New Frugality Finally Reflected in TV Ads

October 15, 2008 10:47 AM

Finally, a breath of fresh air is swooshing across TV channels. TV ads are starting to address the country’s economic strains in their messages. What a relief from brokerage firms' ads touting their supposed prowess.

KFC $10 Challenge TV Spot

I first saw this happening with WalMart’s new ads. Soon the reality of the nation’s fiscal woes spread to other marketers.

I just love Marshall’s new ad poking fun at how designer jackets find their way to this discount chain, depicting an urban, snooty boutique owner who turned down a shipment of jackets because he didn’t have room for them. Marshall’s selling proposition upon receiving the inventory is, “we don’t have space issues.” Clever, I say.

Then there’s the $10 challenge from KFC, asking viewers to try to recreate a meal of a bucket of chicken and all the side dishes at home for the same price by buying the ingredients at a supermarket.

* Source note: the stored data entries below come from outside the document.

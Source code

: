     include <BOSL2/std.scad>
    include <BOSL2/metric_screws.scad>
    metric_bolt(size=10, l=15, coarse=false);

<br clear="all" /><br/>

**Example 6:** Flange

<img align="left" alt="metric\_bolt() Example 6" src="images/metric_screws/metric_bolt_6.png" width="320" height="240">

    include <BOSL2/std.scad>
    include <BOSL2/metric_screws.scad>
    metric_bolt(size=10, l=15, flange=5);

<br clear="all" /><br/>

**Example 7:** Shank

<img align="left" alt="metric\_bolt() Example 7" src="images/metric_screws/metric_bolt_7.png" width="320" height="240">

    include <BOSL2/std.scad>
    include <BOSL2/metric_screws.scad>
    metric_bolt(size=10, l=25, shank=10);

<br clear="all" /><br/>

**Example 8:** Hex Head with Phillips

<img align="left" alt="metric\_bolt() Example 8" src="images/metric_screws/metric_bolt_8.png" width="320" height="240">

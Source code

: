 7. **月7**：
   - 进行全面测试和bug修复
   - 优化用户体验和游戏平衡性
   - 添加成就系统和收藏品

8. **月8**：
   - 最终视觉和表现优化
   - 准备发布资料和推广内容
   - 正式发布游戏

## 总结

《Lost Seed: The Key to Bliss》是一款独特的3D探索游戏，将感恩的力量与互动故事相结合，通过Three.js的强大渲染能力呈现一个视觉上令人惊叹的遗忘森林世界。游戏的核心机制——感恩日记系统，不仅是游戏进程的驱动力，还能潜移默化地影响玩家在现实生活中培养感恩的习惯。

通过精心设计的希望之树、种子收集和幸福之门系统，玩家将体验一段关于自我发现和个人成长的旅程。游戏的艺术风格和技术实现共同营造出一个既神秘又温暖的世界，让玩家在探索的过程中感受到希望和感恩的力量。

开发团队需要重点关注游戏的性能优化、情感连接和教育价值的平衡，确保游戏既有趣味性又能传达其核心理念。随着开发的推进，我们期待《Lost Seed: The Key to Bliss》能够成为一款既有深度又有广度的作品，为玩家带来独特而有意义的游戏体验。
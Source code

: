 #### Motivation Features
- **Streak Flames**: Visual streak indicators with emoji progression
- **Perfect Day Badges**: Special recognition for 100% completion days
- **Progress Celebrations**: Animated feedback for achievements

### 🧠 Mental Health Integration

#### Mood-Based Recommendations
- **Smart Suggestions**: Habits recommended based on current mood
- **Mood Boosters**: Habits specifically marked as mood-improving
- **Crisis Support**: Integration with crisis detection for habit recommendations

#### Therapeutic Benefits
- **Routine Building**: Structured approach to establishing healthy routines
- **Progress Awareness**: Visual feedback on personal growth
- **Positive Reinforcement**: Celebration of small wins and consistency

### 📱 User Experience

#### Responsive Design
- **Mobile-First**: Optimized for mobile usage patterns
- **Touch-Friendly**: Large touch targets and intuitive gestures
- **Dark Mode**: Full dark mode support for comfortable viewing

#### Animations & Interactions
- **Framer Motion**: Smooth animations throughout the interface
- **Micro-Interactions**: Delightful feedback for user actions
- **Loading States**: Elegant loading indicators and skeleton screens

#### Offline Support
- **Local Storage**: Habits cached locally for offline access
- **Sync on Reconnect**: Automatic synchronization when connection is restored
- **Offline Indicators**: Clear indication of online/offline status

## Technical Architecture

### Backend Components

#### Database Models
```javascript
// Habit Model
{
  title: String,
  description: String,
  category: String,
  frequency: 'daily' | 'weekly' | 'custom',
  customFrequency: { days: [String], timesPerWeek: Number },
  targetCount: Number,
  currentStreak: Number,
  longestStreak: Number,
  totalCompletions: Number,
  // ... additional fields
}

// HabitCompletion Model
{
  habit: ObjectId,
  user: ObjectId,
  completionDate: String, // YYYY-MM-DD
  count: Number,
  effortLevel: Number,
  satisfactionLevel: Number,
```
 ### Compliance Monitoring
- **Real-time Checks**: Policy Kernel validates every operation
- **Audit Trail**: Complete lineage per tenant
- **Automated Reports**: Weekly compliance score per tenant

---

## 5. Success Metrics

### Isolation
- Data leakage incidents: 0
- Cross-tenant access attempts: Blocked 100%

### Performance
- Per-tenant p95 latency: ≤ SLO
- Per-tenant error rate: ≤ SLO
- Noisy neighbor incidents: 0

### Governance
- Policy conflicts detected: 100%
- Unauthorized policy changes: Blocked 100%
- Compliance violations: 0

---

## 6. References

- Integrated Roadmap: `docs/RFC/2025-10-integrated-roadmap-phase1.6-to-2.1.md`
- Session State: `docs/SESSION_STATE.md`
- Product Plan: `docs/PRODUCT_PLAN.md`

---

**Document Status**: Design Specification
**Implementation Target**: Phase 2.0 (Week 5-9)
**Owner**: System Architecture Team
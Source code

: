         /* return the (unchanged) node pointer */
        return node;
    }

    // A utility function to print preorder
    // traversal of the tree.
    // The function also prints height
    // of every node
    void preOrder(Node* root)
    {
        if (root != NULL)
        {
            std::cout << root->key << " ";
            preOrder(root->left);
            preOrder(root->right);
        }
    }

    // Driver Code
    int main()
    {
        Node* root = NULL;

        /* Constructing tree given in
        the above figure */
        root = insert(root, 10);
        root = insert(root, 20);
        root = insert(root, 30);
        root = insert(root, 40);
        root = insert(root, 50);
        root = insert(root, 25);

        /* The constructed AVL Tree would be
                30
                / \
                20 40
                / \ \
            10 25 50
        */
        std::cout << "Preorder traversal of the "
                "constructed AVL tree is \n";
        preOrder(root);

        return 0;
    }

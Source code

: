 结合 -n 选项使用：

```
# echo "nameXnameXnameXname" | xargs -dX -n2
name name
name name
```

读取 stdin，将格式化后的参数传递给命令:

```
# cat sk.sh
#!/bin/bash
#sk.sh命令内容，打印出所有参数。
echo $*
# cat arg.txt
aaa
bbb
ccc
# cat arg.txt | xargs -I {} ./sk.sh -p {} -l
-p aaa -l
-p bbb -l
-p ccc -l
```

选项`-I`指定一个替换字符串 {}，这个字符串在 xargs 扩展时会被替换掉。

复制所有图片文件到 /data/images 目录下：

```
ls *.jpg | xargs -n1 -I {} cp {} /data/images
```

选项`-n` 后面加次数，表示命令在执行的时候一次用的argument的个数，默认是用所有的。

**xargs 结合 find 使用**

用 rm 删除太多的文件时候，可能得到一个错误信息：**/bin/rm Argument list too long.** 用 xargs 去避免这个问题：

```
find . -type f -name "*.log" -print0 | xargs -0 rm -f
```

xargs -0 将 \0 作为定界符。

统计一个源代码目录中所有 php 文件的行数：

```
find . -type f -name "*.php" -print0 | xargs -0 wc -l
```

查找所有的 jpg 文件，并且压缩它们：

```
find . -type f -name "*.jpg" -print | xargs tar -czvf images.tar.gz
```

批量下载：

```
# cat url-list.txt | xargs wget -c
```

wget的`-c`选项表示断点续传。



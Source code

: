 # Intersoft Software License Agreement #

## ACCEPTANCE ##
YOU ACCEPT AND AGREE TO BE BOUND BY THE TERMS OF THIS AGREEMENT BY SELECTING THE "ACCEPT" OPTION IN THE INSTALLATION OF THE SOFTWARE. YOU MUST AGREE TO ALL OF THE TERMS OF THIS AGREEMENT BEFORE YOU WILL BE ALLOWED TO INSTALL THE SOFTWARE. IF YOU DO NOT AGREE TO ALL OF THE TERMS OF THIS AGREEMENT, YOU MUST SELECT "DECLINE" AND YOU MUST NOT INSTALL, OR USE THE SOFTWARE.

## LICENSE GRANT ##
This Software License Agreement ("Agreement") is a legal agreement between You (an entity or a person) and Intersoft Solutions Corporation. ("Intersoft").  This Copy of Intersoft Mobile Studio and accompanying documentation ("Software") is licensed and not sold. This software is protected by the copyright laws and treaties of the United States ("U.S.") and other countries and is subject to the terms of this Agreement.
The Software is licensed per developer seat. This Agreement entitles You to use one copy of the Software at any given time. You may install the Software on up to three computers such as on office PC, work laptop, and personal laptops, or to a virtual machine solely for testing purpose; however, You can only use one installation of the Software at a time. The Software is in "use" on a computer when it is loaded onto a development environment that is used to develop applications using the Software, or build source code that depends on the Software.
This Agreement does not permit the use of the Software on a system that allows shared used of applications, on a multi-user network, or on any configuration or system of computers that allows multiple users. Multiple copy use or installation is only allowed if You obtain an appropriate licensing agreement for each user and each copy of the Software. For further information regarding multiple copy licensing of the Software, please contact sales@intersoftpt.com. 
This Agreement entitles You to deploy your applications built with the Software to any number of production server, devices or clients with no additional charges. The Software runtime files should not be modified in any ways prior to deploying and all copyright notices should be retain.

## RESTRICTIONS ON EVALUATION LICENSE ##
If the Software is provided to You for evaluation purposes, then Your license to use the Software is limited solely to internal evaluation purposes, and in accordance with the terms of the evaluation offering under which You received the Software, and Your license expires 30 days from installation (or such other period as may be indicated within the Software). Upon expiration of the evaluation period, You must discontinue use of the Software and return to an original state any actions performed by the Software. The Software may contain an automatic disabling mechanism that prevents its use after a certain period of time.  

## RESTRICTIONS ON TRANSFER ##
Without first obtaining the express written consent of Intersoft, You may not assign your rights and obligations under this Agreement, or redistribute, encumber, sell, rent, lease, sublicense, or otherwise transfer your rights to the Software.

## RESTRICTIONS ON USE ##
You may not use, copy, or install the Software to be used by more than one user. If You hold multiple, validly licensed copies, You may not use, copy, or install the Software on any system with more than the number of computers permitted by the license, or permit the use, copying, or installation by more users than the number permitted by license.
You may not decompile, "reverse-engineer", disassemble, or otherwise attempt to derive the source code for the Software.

Meanwhile, Walgreens is touting its health care buses touring the nation offering basic free health care screening tests. Seniors on fixed income sure can relate to that offer.

Even Target, a retailer that has always marketed itself as upscale, is going more mainstream, or I guess you can say downstream, with its new tagline, “get more for less.”

I think viewers relate to marketers being sensitive to these hard times.

Do you?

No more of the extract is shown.